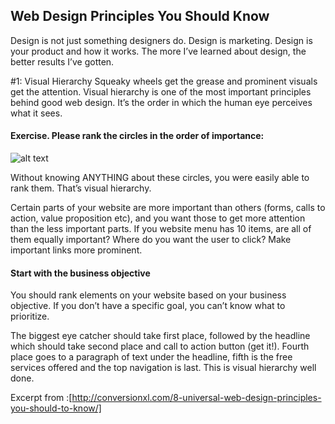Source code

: ## Web Design Principles You Should Know

Design is not just something designers do. Design is marketing. Design is your product and how it works. The more I’ve learned about design, the better results I’ve gotten.

#1: Visual Hierarchy
Squeaky wheels get the grease and prominent visuals get the attention. Visual hierarchy is one of the most important principles behind good web design. It’s the order in which the human eye perceives what it sees.

#### Exercise. Please rank the circles in the order of importance:

![alt text](http://conversionxl.com/wp-content/uploads/2012/05/37-12051.jpg)


Without knowing ANYTHING about these circles, you were easily able to rank them. That’s visual hierarchy.

Certain parts of your website are more important than others (forms, calls to action, value proposition etc), and you want those to get more attention than the less important parts. If you website menu has 10 items, are all of them equally important? Where do you want the user to click? Make important links more prominent.


#### Start with the business objective

You should rank elements on your website based on your business objective. If you don’t have a specific goal, you can’t know what to prioritize.

The biggest eye catcher should take first place, followed by the headline which should take second place 
and call to action button (get it!). Fourth place goes to  a paragraph of text under the headline, fifth is the free services offered and the top navigation is last. This is visual hierarchy well done.



Excerpt from :[http://conversionxl.com/8-universal-web-design-principles-you-should-to-know/]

____

Work instruction → Each line above that contains the word "http" should be copied.

Solution for this task →
![alt text](http://conversionxl.com/wp-content/uploads/2012/05/37-12051.jpg)
Excerpt from :[http://conversionxl.com/8-universal-web-design-principles-you-should-to-know/]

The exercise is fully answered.